Immagine di copertina
Il leader della Lega Matteo Salvini. Credit: Facebook

La sconfitta di Matteo Salvini in Emilia-Romagna e il futuro delle Sardine

La sconfitta di Matteo Salvini in Emilia-Romagna ha ridato fiato a una legislatura che nelle ore precedenti al voto ha traballato non poco. Le facce dei parlamentari che sono tornati ad affollare il Transatlantico appaiono distese e sorridenti, soprattutto quelle degli esponenti del Movimento 5 Stelle: un paradosso, visti i numeri da estinzione del partito della Casaleggio Associati in questa tornata elettorale.

Sì, perché al di là delle tante dichiarazioni della vigilia, un’eventuale sconfitta di Stefano Bonaccini nella regione rossa per eccellenza avrebbe probabilmente riportato gli italiani alle urne in primavera con la vecchia legge elettorale e senza taglio dei parlamentari, un campo di gioco che avrebbe permesso al leader della Lega di assicurare “asilo politico” nelle future liste a quei senatori che gli avrebbero offerto la testa del governo giallorosso, con un po’ di patate al forno, su un piatto d’argento.

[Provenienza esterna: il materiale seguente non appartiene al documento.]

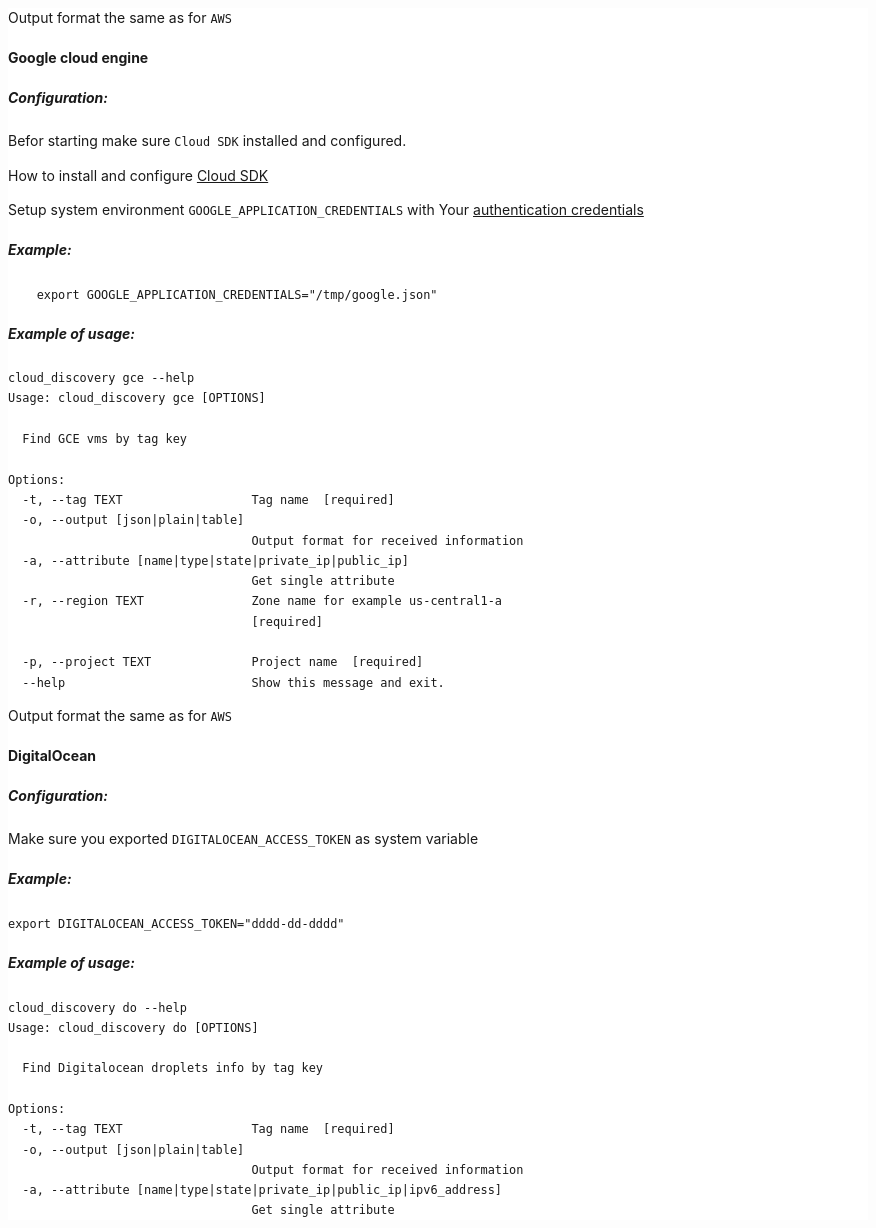 Output format the same as for `AWS`

#### Google cloud engine

##### Configuration:

Befor starting make sure `Cloud SDK` installed and configured.

 How to install and configure [Cloud SDK](https://cloud.google.com/sdk/docs/quickstart)

Setup system environment `GOOGLE_APPLICATION_CREDENTIALS` with Your [authentication credentials](https://cloud.google.com/docs/authentication/getting-started)

##### Example:

```shell
	export GOOGLE_APPLICATION_CREDENTIALS="/tmp/google.json"
```

##### Example of usage:

```shell
cloud_discovery gce --help
Usage: cloud_discovery gce [OPTIONS]

  Find GCE vms by tag key

Options:
  -t, --tag TEXT                  Tag name  [required]
  -o, --output [json|plain|table]
                                  Output format for received information
  -a, --attribute [name|type|state|private_ip|public_ip]
                                  Get single attribute
  -r, --region TEXT               Zone name for example us-central1-a
                                  [required]

  -p, --project TEXT              Project name  [required]
  --help                          Show this message and exit.
```

Output format the same as for `AWS`

#### DigitalOcean

##### Configuration:

Make sure you exported `DIGITALOCEAN_ACCESS_TOKEN` as system variable

##### Example:

```shell
export DIGITALOCEAN_ACCESS_TOKEN="dddd-dd-dddd"
```

##### Example of usage:

```shell
cloud_discovery do --help
Usage: cloud_discovery do [OPTIONS]

  Find Digitalocean droplets info by tag key

Options:
  -t, --tag TEXT                  Tag name  [required]
  -o, --output [json|plain|table]
                                  Output format for received information
  -a, --attribute [name|type|state|private_ip|public_ip|ipv6_address]
                                  Get single attribute
```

La vittoria tonda del governatore dell’Emilia-Romagna assume un significato simbolico che va ben oltre i confini della sua regione: oggi sappiamo che i cosiddetti ‘sovranisti’ possono essere sconfitti e persino “la Bestia” può essere ammaestrata in quella giungla senza regole che sono social network. Tuttavia, sarebbe un errore mortale da parte del Partito Democratico e delle altre forze del centrosinistra sedersi sugli allori e non mettere ordine nella risposta spontanea e disordinata di quella parte di popolo che domenica ha fermato l’avanzata dell’estrema destra.

Salvini ha perso principalmente perché si è fatto accecare dal suo ego smisurato, come un Renzi qualsiasi, personalizzando la sfida e trasformando un voto locale nella madre di tutte le battaglie. È stato lui a creare le Sardine. La scelta di opporre una candidata inconsistente e facile da oscurare in campagna elettorale al governatore della regione più efficiente del Paese si è rivelata un’idiozia politica, così come quella di giocarsela sui temi nazionali e non su questioni locali, condendo il tutto con il solito tour enogastronomico che ha infastidito e non poco chi passa le giornate a produrre ricchezza e non ha tempo di baciare insaccati appesi.

La solita strategia di comunicazione aggressiva del capo della Lega, fatta di citofonate xenofobe e continuo sciacallaggio sui fatti di Bibbiano, ha scatenato due reazioni evidenti: una è stata quella del movimento delle Sardine; l’altra, meno pirotecnica ma altrettanto spontanea, si legge chiaramente nei movimenti del corpo elettorale. Bonaccini ha preso più voti dei partiti che lo hanno sostenuto, la sua sfidante, al contrario, ne ha presi meno. Un voto disgiunto sul presidente uscente è scattato anche tra i residuali elettori del Movimento 5 Stelle, che in Emilia-Romagna sono principalmente i reduci del vaffa-day: sognatori in sandaletto che vogliono un mondo migliore dove ci si possa fare l’aerosol utilizzando i tubi di scarico delle automobili.

Le Sardine sono state indubbiamente la sorpresa, la mossa della gru nel celebre finale di Karate Kid, dove il protagonista, acciaccato e barcollante, manda al tappeto il cattivo di turno con il calcione in faccia che non ti aspetti. Mattia Santori e i suoi compagni, con le loro piazze, sono stati, almeno sulla carta, i principali artefici della sconfitta di Matteo Salvini, il fatto nuovo che ha stravolto i piani della vigilia, sia nel campo del centrodestra che in quello del centrosinistra: ma come tutte le sorprese, funzionano una volta sola (…un paio di volte con Danilo Toninelli). 

I prossimi mesi ci diranno se e come i messaggi arrivati dall’Emilia-Romagna saranno recepiti, soprattutto al secondo piano del Nazareno. La segreteria di Nicola Zingaretti è ora più solida e il suo accorato ringraziamento alle Sardine è stato letto da molti come la saggia discesa dal piedistallo di chi ha capito che in quelle piazze ci sono tanti suoi elettori ed ex elettori delusi che vanno riportati a casa.

Matteo Salvini, uno dei figli dell’onda nera che sta attraversando l’occidente, si può battere; ma per farlo serve una buona politica accompagnata da messaggi chiari e identitari: più Stefano Bonaccini, con il suo buongoverno e la sua barba da hipster, meno litigi ridicoli sul nome del candidato del centrosinistra alle suppletive del collegio Roma 1 della Camera, sarebbe già un buon inizio.